There was mismanagement and criminal activity, but that is no reason to
give up on new innovations or demand regulations that turn the clock back to
simpler times.
One particular example is high-frequency trading that took
off in the mid-2000s. This use of
high-speed computing to execute trades in the market has led to a number of bad
practices, where those traders are able to take advantage of price swings and
manipulate the market in various ways.
He asserts that the publicity received by instances of manipulation
exaggerate the real size of the problems (understandable when I consider
similar reporting of rare airline crashes).
He claims that the advantage of speed merely replaces the former
advantage of monopolistic privileges of having a place on the trading floor,
where similar manipulation was known to have happened. HFT leads to more efficiency and lower
transaction costs, and the “HFT era arose...in part because of concerns about
how the old system worked.”
So what’s the big deal and what does this have to do with
behavior? The biggest problem with HFT
is “that the unchecked logic of
competition has increased the risk and potential severity of sudden market
crashes.” [Emphasis added.] A company can go out of business in a matter
of minutes. The economy, the one we depend
on for our livelihood and the goods and services we need, could receive a major
shock in a matter of hours! The speed of
these automatic transactions, faster than the ability of humans to intervene
when things go out of control, is very dangerous. It calls for regulation and responsibility.

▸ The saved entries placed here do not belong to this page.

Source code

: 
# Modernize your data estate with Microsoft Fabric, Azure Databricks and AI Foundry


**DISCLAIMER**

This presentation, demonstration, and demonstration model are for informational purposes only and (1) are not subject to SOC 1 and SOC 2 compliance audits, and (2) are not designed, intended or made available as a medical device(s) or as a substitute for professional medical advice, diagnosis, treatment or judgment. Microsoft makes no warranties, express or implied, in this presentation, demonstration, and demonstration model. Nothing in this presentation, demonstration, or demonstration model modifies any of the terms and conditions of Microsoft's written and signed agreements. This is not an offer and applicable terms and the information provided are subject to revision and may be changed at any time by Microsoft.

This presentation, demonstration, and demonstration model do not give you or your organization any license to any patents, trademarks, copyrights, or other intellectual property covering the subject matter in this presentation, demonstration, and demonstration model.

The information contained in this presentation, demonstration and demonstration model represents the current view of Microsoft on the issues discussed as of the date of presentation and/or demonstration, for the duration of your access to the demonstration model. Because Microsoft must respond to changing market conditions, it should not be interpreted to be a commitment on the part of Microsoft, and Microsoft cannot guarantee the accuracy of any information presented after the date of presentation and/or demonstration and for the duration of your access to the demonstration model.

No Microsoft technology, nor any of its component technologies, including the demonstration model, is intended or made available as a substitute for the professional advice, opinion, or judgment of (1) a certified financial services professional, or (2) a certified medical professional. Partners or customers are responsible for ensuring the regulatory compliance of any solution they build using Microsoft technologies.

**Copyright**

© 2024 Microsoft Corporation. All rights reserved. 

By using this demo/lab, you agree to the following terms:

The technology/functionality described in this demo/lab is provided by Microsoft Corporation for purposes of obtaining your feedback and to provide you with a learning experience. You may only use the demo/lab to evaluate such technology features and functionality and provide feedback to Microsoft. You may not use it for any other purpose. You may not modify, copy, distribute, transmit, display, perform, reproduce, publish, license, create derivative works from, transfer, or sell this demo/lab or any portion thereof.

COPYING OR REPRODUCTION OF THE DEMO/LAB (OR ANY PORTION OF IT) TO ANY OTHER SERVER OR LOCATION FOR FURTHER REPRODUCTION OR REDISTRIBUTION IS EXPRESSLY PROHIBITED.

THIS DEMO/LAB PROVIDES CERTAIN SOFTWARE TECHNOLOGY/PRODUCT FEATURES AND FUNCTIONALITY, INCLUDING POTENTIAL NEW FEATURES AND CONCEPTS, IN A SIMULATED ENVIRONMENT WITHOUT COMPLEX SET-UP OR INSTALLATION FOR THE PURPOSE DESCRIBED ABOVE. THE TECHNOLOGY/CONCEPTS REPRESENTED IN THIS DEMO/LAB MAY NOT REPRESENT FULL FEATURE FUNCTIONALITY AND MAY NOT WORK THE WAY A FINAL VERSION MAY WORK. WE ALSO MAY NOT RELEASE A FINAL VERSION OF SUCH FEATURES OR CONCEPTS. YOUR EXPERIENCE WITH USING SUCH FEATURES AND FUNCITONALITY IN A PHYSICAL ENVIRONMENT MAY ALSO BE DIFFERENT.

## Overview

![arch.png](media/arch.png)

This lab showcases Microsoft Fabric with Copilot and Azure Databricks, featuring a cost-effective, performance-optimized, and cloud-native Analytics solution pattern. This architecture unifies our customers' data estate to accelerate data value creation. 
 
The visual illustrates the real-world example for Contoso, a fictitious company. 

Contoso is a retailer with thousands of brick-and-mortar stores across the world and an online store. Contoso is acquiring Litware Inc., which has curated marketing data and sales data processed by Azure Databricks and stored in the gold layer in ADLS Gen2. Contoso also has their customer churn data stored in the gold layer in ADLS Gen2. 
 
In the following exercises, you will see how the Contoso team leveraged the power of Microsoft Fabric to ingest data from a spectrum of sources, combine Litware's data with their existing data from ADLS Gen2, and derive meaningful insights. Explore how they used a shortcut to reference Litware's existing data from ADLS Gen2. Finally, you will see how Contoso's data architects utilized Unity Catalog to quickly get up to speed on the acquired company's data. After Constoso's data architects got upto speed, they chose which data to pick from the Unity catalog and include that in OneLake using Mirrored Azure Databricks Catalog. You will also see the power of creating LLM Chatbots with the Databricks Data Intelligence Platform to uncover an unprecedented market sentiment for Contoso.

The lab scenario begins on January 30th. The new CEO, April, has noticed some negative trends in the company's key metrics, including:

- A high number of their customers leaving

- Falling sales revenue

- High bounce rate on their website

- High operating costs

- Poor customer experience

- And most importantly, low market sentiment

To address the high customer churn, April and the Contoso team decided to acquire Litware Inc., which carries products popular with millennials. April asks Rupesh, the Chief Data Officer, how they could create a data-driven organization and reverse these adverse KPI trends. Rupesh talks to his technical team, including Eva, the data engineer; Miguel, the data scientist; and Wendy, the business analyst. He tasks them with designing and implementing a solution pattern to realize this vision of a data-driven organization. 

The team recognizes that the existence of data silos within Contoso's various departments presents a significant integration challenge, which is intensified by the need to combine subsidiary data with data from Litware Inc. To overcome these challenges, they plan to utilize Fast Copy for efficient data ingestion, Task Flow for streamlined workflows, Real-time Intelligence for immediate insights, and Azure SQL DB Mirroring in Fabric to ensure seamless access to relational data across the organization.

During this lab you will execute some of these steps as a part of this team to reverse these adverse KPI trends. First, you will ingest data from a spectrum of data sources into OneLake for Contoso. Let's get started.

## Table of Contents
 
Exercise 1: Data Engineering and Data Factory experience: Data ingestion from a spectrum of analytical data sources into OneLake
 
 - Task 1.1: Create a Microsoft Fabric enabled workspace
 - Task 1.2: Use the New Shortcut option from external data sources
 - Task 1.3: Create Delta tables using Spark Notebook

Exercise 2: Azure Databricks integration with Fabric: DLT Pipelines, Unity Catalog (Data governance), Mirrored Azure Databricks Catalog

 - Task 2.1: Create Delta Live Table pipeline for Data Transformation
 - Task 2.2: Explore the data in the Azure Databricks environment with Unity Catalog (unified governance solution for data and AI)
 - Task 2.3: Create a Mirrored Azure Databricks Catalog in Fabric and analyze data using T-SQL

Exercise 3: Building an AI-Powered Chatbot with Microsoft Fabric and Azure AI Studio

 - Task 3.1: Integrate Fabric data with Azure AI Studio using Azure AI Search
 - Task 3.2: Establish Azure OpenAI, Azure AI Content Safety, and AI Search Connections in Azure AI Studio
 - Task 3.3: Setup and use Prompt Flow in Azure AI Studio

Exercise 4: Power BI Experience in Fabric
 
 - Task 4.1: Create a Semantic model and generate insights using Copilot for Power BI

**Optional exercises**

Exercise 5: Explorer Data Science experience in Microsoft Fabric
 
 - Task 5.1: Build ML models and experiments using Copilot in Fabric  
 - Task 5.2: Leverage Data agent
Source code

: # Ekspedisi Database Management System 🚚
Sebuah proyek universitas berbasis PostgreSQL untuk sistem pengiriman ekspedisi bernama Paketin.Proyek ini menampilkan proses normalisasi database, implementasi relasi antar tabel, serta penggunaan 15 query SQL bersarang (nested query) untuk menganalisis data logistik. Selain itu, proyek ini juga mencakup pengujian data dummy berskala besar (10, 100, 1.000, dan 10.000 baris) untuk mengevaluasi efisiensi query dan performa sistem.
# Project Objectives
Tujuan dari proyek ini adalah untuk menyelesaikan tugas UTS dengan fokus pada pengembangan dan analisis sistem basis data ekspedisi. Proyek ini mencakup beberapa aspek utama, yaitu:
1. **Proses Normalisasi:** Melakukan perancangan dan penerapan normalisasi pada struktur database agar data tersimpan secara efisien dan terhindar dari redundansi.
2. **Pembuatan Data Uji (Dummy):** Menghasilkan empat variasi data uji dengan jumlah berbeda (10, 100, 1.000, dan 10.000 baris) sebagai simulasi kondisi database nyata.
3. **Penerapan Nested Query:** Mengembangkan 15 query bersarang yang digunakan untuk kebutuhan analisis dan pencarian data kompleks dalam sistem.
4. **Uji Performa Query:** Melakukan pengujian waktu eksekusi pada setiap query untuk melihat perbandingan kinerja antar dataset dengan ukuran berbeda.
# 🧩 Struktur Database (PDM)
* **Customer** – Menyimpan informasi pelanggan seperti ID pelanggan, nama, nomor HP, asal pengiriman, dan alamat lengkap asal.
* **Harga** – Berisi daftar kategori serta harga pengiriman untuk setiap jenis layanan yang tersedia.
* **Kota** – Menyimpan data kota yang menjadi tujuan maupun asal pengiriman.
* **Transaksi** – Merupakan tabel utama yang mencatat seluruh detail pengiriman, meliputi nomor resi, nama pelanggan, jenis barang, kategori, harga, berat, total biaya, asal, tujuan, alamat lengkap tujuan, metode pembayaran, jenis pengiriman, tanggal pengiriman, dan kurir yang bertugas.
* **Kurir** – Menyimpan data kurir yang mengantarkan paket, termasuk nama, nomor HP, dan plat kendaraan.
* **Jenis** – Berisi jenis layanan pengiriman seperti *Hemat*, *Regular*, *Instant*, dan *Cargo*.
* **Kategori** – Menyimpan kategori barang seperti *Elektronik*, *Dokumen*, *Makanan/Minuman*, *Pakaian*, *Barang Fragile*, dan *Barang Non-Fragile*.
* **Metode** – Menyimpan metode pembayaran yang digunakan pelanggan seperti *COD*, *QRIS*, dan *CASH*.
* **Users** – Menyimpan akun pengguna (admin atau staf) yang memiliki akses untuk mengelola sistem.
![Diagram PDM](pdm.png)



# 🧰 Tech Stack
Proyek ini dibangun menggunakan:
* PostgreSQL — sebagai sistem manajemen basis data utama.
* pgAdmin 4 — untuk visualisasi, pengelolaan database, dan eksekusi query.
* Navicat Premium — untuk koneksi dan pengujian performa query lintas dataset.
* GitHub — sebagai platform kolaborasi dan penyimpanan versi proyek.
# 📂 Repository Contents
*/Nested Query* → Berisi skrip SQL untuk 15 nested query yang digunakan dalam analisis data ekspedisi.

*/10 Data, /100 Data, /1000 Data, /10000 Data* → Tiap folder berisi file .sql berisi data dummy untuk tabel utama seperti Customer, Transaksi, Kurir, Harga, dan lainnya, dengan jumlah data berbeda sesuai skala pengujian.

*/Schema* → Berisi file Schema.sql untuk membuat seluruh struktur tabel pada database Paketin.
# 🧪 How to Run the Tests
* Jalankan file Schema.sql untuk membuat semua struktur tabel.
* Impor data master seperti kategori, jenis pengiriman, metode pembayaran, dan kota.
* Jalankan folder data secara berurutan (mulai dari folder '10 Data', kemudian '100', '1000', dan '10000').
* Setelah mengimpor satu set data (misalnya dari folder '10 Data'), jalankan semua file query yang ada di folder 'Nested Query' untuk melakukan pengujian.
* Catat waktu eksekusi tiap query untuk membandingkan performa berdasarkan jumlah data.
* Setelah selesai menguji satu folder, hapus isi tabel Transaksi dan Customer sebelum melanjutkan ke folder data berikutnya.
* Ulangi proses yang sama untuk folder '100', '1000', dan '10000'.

Now see the parallel with behavior. The types of innovations that drive the
financial industry are not unlike those that affect our daily lives. Many people have smart phones; most have cell
phones. The Internet is a common
platform for personal financial transactions and simple shopping. A billion people on Facebook, and how do they
make their money? – Advertising and selling consumer information gleaned from
the massive amounts of stored data.
We go on line to see news, which now at 24 hours is filled
with fluff and repetition. We gather
information on fashions, hobbies and view the latest postings of cute babies or
clever animals. (On average teens spend more time on their devices than sleeping.) While we do, we are
exposed to hundreds of times the advertising compared to a generation ago and
hundreds of times the misinformation, some of it harmless enough, but much of
it full of bad health advice, unproven nutritional advice, advocacy of
feel-good but illogical policies featuring skewed economic understanding, along
with the usual divisive political partisanship depending on accusations and
name-calling (rather than facts or logic) to promote positions. Social media is filled with opinions: those we agree with we take as fact; those we
disagree with are seen as insults. Among
all this chatter, we must deal with threats like identity theft and phishing
that were unheard of a generation ago.
Here we sit, with the same critical thinking (some would
argue worse based on America’s educational decline), the same economic understanding,
perspective, sense of responsibility (some would argue worse based on the
current trends in narcissism and victimhood), and discipline (some would argue much
worse based on the obesity epidemic and personal savings crisis). Here we sit, expecting to get by and strive
in the high-tech, high-speed twenty-first century clinging to the belief that
the behavior and skill levels of the past will see us through. Instead of getting more demanding, we have in
fact become more tolerant of lax behaviors in many of these areas, defending
weaknesses instead of motivating for change, defending failed government
programs that make people more dependent, squandering our money on luxuries and
expecting someone else to bail us out at retirement.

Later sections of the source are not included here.